Subject Re: Proposal: extracting term-level stats from query process
Date Thu, 11 Mar 2004 21:23:05 GMT
Thanks for the response, Doug

My working assumption was that whatever analysis was done in evaluating the query would be
costly to repeat 
but from your breadown of what is actually required it looks like all of my requirements can
be met based on
calls to IndexReader#docFreq(term) which I would expect to be very quick. 

As for your suggestion on selecting "best fragments" using RamDirectories - for the purposes
of highlighting, the RAM indexing code and the 
highlighting code (marking up orginal text) would need to find a way to share the results
of the same tokenization pass if it was to be performant.

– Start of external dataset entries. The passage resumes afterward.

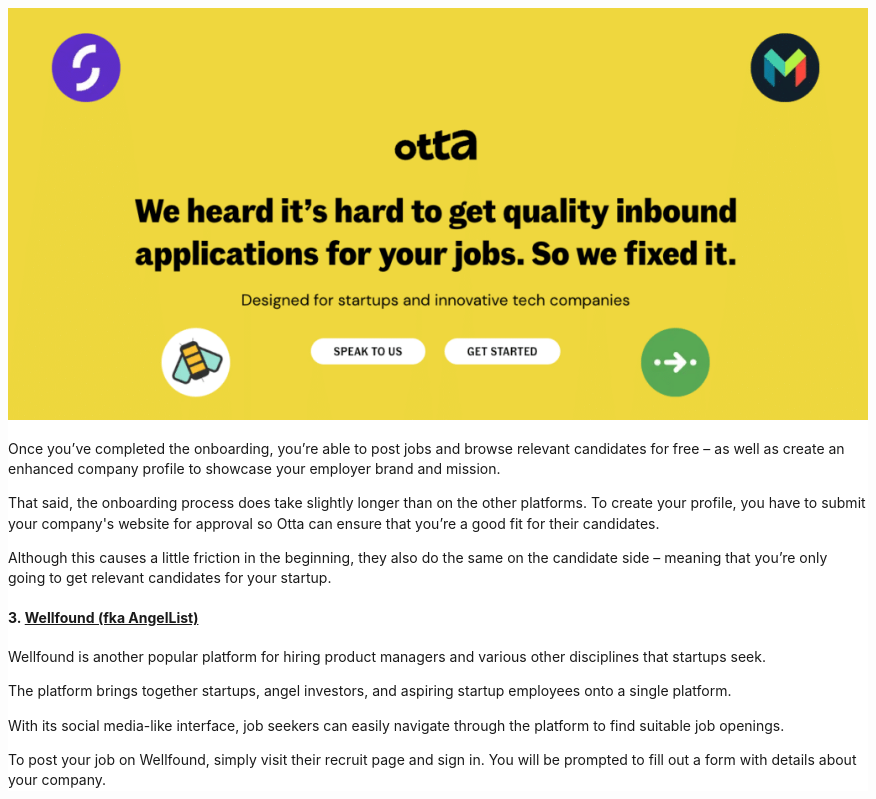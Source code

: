 ![Otta job platform](https://raw.githubusercontent.com/vmagellan/altar-blog/main/posts/images/Otta-Product-Manager-platfrom-1024x490.png)

Once you’ve completed the onboarding, you’re able to post jobs and browse relevant candidates for free – as well as create an enhanced company profile to showcase your employer brand and mission.

That said, the onboarding process does take slightly longer than on the other platforms. To create your profile, you have to submit your company's website for approval so Otta can ensure that you’re a good fit for their candidates.

Although this causes a little friction in the beginning, they also do the same on the candidate side – meaning that you’re only going to get relevant candidates for your startup.

#### 3. [Wellfound (fka AngelList)](https://angel.co/role/product-manager)

Wellfound is another popular platform for hiring product managers and various other disciplines that startups seek.

The platform brings together startups, angel investors, and aspiring startup employees onto a single platform.

With its social media-like interface, job seekers can easily navigate through the platform to find suitable job openings.

To post your job on Wellfound, simply visit their recruit page and sign in. You will be prompted to fill out a form with details about your company.
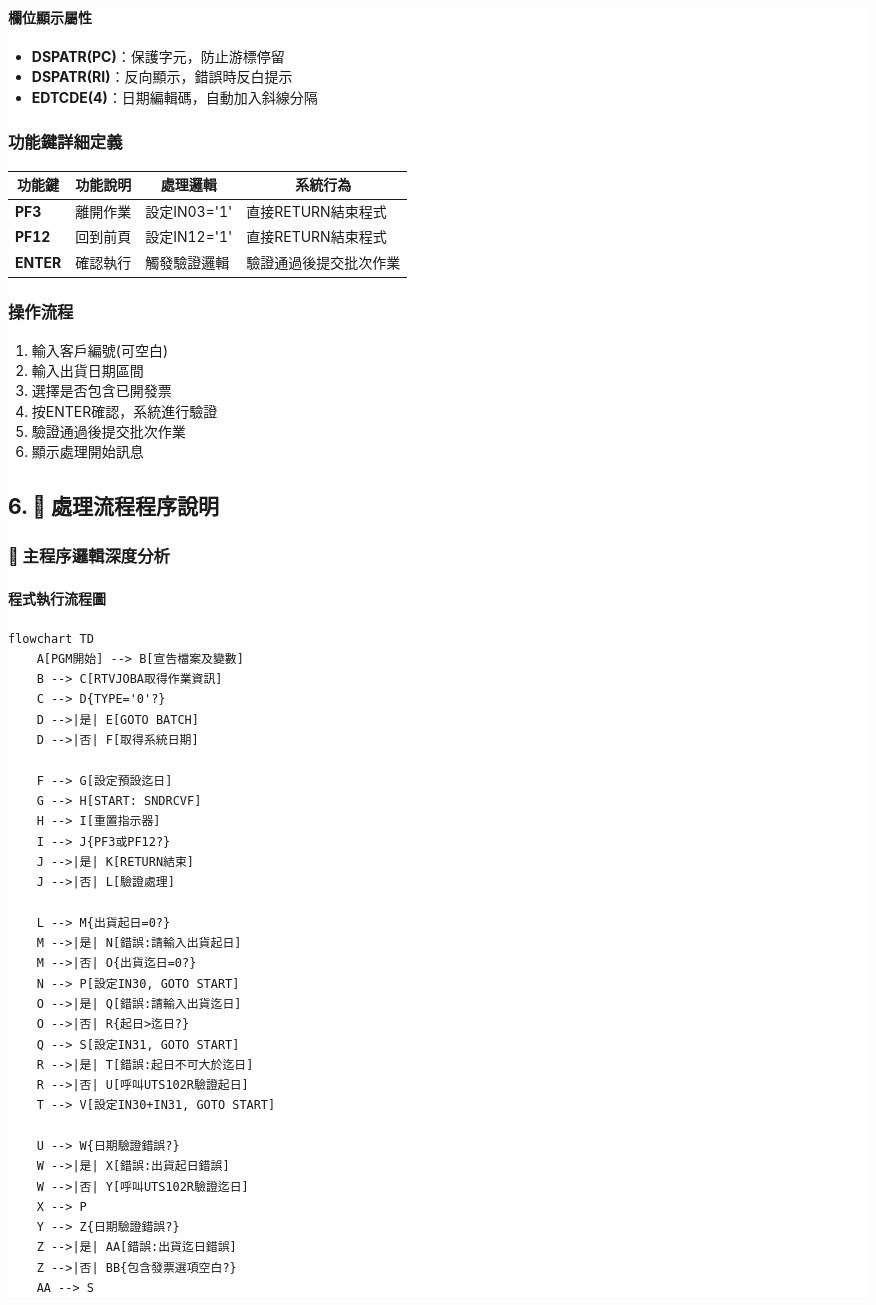 #### 欄位顯示屬性
- **DSPATR(PC)**：保護字元，防止游標停留
- **DSPATR(RI)**：反向顯示，錯誤時反白提示
- **EDTCDE(4)**：日期編輯碼，自動加入斜線分隔

### 功能鍵詳細定義

| 功能鍵 | 功能說明 | 處理邏輯 | 系統行為 |
|--------|----------|----------|----------|
| **PF3** | 離開作業 | 設定IN03='1' | 直接RETURN結束程式 |
| **PF12** | 回到前頁 | 設定IN12='1' | 直接RETURN結束程式 |
| **ENTER** | 確認執行 | 觸發驗證邏輯 | 驗證通過後提交批次作業 |

### 操作流程
1. 輸入客戶編號(可空白)
2. 輸入出貨日期區間
3. 選擇是否包含已開發票
4. 按ENTER確認，系統進行驗證
5. 驗證通過後提交批次作業
6. 顯示處理開始訊息

## 6. 🎯 處理流程程序說明

### 🎯 主程序邏輯深度分析

#### 程式執行流程圖
```mermaid
flowchart TD
    A[PGM開始] --> B[宣告檔案及變數]
    B --> C[RTVJOBA取得作業資訊]
    C --> D{TYPE='0'?}
    D -->|是| E[GOTO BATCH]
    D -->|否| F[取得系統日期]
    
    F --> G[設定預設迄日]
    G --> H[START: SNDRCVF]
    H --> I[重置指示器]
    I --> J{PF3或PF12?}
    J -->|是| K[RETURN結束]
    J -->|否| L[驗證處理]
    
    L --> M{出貨起日=0?}
    M -->|是| N[錯誤:請輸入出貨起日]
    M -->|否| O{出貨迄日=0?}
    N --> P[設定IN30, GOTO START]
    O -->|是| Q[錯誤:請輸入出貨迄日]
    O -->|否| R{起日>迄日?}
    Q --> S[設定IN31, GOTO START]
    R -->|是| T[錯誤:起日不可大於迄日]
    R -->|否| U[呼叫UTS102R驗證起日]
    T --> V[設定IN30+IN31, GOTO START]
    
    U --> W{日期驗證錯誤?}
    W -->|是| X[錯誤:出貨起日錯誤]
    W -->|否| Y[呼叫UTS102R驗證迄日]
    X --> P
    Y --> Z{日期驗證錯誤?}
    Z -->|是| AA[錯誤:出貨迄日錯誤]
    Z -->|否| BB{包含發票選項空白?}
    AA --> S
```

Before considering what is involved in coding this I did some benchmarking to compare processing
times for different operations on 
the same set of 16kb sized docs using the same (stemming) analyzer:
- Tokenization: 86 ms  (avg time taken to simply tokenize the doc)
- Highlighting:  90 ms  ( avg time taken to parse query terms, tokenize. highlight query terms
and select best fragments using current impl)

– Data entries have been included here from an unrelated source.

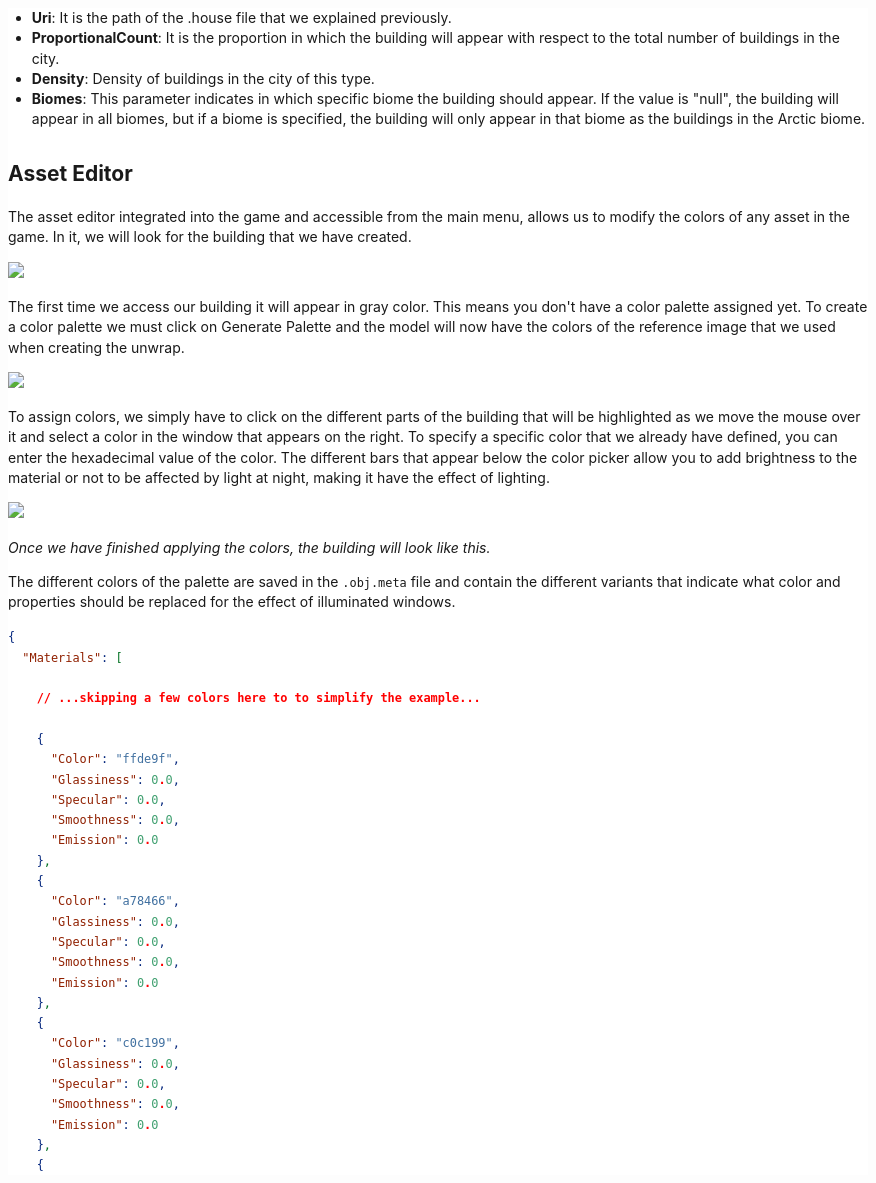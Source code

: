 * **Uri**: It is the path of the .house file that we explained previously.
* **ProportionalCount**: It is the proportion in which the building will appear with respect to the total number of buildings in the city.
* **Density**: Density of buildings in the city of this type.
* **Biomes**: This parameter indicates in which specific biome the building should appear. If the value is "null", the building will appear in all biomes, but if a biome is specified, the building will only appear in that biome as the buildings in the Arctic biome.

## Asset Editor

The asset editor integrated into the game and accessible from the main menu, allows us to modify the colors of any asset in the game.
In it, we will look for the building that we have created.

![](https://user-images.githubusercontent.com/1748681/78715109-95ab3e00-7925-11ea-988a-c98e9ecf8886.png)

The first time we access our building it will appear in gray color. This means you don't have a color palette assigned yet. To create a color palette we must click on Generate Palette and the model will now have the colors of the reference image that we used when creating the unwrap.

![](https://user-images.githubusercontent.com/1748681/78715105-95ab3e00-7925-11ea-947b-c6b5e8d59848.png)

To assign colors, we simply have to click on the different parts of the building that will be highlighted as we move the mouse over it and select a color in the window that appears on the right. To specify a specific color that we already have defined, you can enter the hexadecimal value of the color.
The different bars that appear below the color picker allow you to add brightness to the material or not to be affected by light at night, making it have the effect of lighting.

![](https://user-images.githubusercontent.com/1748681/78715112-96dc6b00-7925-11ea-8b3f-91126e3b1cb7.png)

_Once we have finished applying the colors, the building will look like this._

The different colors of the palette are saved in the `.obj.meta` file and contain the different variants that indicate what color and properties should be replaced for the effect of illuminated windows.

```json
{
  "Materials": [

    // ...skipping a few colors here to to simplify the example...
	
    {
      "Color": "ffde9f",
      "Glassiness": 0.0,
      "Specular": 0.0,
      "Smoothness": 0.0,
      "Emission": 0.0
    },
    {
      "Color": "a78466",
      "Glassiness": 0.0,
      "Specular": 0.0,
      "Smoothness": 0.0,
      "Emission": 0.0
    },
    {
      "Color": "c0c199",
      "Glassiness": 0.0,
      "Specular": 0.0,
      "Smoothness": 0.0,
      "Emission": 0.0
    },
    {
```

- RAM indexing: 118 ms (avg time taken to tokenize and index docs only)

As you can see, the RAM indexing approach to highlighting incurs some noticable overheads
in its first step before I consider adding the 
steps to fragment docs, query and highlight., so I'm not sure if this approach is worth pursuing.
I am tempted to just add some idf weighting into
the current highlighter's fragment selection logic.